Provided records:
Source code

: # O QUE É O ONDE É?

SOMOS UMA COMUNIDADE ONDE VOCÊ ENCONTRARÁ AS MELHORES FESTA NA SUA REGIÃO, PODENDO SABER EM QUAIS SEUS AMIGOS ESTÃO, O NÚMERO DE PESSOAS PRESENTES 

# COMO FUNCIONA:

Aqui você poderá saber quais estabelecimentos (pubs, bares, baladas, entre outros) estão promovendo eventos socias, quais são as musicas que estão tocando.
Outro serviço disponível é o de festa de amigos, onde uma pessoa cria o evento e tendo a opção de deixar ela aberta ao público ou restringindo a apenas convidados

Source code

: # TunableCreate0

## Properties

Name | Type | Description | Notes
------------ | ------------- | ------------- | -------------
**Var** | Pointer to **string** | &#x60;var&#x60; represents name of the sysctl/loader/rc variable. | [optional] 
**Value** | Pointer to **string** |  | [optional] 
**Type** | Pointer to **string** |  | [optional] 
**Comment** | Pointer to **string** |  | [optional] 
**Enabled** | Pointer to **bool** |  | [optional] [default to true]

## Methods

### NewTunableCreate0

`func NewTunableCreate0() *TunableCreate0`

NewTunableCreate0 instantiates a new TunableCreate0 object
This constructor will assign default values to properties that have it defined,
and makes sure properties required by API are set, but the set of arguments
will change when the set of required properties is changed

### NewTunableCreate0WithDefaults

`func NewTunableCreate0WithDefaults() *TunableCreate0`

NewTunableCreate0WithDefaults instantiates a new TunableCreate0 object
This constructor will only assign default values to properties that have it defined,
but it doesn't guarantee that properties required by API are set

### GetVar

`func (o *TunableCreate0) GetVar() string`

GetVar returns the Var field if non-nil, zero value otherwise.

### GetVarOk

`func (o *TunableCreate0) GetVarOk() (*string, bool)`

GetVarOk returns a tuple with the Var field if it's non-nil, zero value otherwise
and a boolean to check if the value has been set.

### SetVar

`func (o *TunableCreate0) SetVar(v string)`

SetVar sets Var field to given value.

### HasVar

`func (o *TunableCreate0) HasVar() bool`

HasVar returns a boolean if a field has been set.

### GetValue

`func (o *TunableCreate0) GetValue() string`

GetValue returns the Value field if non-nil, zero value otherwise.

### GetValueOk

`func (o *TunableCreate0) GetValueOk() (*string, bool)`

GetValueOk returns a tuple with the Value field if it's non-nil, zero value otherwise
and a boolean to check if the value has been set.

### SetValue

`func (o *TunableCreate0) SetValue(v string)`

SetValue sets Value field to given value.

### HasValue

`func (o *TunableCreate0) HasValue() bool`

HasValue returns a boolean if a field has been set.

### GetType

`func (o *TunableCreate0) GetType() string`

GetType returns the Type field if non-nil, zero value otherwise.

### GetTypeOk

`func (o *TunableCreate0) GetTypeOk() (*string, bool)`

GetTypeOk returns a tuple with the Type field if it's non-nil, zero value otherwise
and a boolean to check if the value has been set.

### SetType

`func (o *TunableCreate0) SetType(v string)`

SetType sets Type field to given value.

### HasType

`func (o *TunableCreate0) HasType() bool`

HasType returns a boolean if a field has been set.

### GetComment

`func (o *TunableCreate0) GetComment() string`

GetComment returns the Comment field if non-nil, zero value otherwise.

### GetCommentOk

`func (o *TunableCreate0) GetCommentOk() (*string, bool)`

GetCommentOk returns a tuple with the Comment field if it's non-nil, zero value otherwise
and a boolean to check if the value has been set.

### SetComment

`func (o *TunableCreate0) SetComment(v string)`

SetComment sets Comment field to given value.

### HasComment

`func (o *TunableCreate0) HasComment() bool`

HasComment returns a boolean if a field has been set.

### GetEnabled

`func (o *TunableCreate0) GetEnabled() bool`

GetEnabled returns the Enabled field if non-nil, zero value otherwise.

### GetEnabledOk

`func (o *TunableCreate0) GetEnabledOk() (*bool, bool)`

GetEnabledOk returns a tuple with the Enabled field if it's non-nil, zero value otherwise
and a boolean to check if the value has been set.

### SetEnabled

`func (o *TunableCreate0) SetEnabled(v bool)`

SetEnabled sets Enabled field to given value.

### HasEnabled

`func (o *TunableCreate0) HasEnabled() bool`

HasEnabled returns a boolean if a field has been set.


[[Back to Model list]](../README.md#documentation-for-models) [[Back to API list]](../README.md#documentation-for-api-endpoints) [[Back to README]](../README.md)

Work item: With no line omitted, copy all the data exactly.

Answer to the problem:
Source code

: # O QUE É O ONDE É?

SOMOS UMA COMUNIDADE ONDE VOCÊ ENCONTRARÁ AS MELHORES FESTA NA SUA REGIÃO, PODENDO SABER EM QUAIS SEUS AMIGOS ESTÃO, O NÚMERO DE PESSOAS PRESENTES 

# COMO FUNCIONA:

Aqui você poderá saber quais estabelecimentos (pubs, bares, baladas, entre outros) estão promovendo eventos socias, quais são as musicas que estão tocando.
Outro serviço disponível é o de festa de amigos, onde uma pessoa cria o evento e tendo a opção de deixar ela aberta ao público ou restringindo a apenas convidados

Source code

: # TunableCreate0

## Properties

Name | Type | Description | Notes
------------ | ------------- | ------------- | -------------
**Var** | Pointer to **string** | &#x60;var&#x60; represents name of the sysctl/loader/rc variable. | [optional] 
**Value** | Pointer to **string** |  | [optional] 
**Type** | Pointer to **string** |  | [optional] 
**Comment** | Pointer to **string** |  | [optional] 
**Enabled** | Pointer to **bool** |  | [optional] [default to true]

## Methods

### NewTunableCreate0

`func NewTunableCreate0() *TunableCreate0`

NewTunableCreate0 instantiates a new TunableCreate0 object
This constructor will assign default values to properties that have it defined,
and makes sure properties required by API are set, but the set of arguments
will change when the set of required properties is changed

### NewTunableCreate0WithDefaults

`func NewTunableCreate0WithDefaults() *TunableCreate0`

NewTunableCreate0WithDefaults instantiates a new TunableCreate0 object
This constructor will only assign default values to properties that have it defined,
but it doesn't guarantee that properties required by API are set

### GetVar

`func (o *TunableCreate0) GetVar() string`

GetVar returns the Var field if non-nil, zero value otherwise.

### GetVarOk

`func (o *TunableCreate0) GetVarOk() (*string, bool)`

GetVarOk returns a tuple with the Var field if it's non-nil, zero value otherwise
and a boolean to check if the value has been set.

### SetVar

`func (o *TunableCreate0) SetVar(v string)`

SetVar sets Var field to given value.

### HasVar

`func (o *TunableCreate0) HasVar() bool`

HasVar returns a boolean if a field has been set.

### GetValue

`func (o *TunableCreate0) GetValue() string`

GetValue returns the Value field if non-nil, zero value otherwise.

### GetValueOk

`func (o *TunableCreate0) GetValueOk() (*string, bool)`

GetValueOk returns a tuple with the Value field if it's non-nil, zero value otherwise
and a boolean to check if the value has been set.

### SetValue

`func (o *TunableCreate0) SetValue(v string)`

SetValue sets Value field to given value.

### HasValue

`func (o *TunableCreate0) HasValue() bool`

HasValue returns a boolean if a field has been set.

### GetType

`func (o *TunableCreate0) GetType() string`

GetType returns the Type field if non-nil, zero value otherwise.

### GetTypeOk

`func (o *TunableCreate0) GetTypeOk() (*string, bool)`

GetTypeOk returns a tuple with the Type field if it's non-nil, zero value otherwise
and a boolean to check if the value has been set.

### SetType

`func (o *TunableCreate0) SetType(v string)`

SetType sets Type field to given value.

### HasType

`func (o *TunableCreate0) HasType() bool`

HasType returns a boolean if a field has been set.

### GetComment

`func (o *TunableCreate0) GetComment() string`

GetComment returns the Comment field if non-nil, zero value otherwise.

### GetCommentOk

`func (o *TunableCreate0) GetCommentOk() (*string, bool)`

GetCommentOk returns a tuple with the Comment field if it's non-nil, zero value otherwise
and a boolean to check if the value has been set.

### SetComment

`func (o *TunableCreate0) SetComment(v string)`

SetComment sets Comment field to given value.

### HasComment

`func (o *TunableCreate0) HasComment() bool`

HasComment returns a boolean if a field has been set.

### GetEnabled

`func (o *TunableCreate0) GetEnabled() bool`

GetEnabled returns the Enabled field if non-nil, zero value otherwise.

### GetEnabledOk

`func (o *TunableCreate0) GetEnabledOk() (*bool, bool)`

GetEnabledOk returns a tuple with the Enabled field if it's non-nil, zero value otherwise
and a boolean to check if the value has been set.

### SetEnabled

`func (o *TunableCreate0) SetEnabled(v bool)`

SetEnabled sets Enabled field to given value.

### HasEnabled

`func (o *TunableCreate0) HasEnabled() bool`

HasEnabled returns a boolean if a field has been set.


[[Back to Model list]](../README.md#documentation-for-models) [[Back to API list]](../README.md#documentation-for-api-endpoints) [[Back to README]](../README.md)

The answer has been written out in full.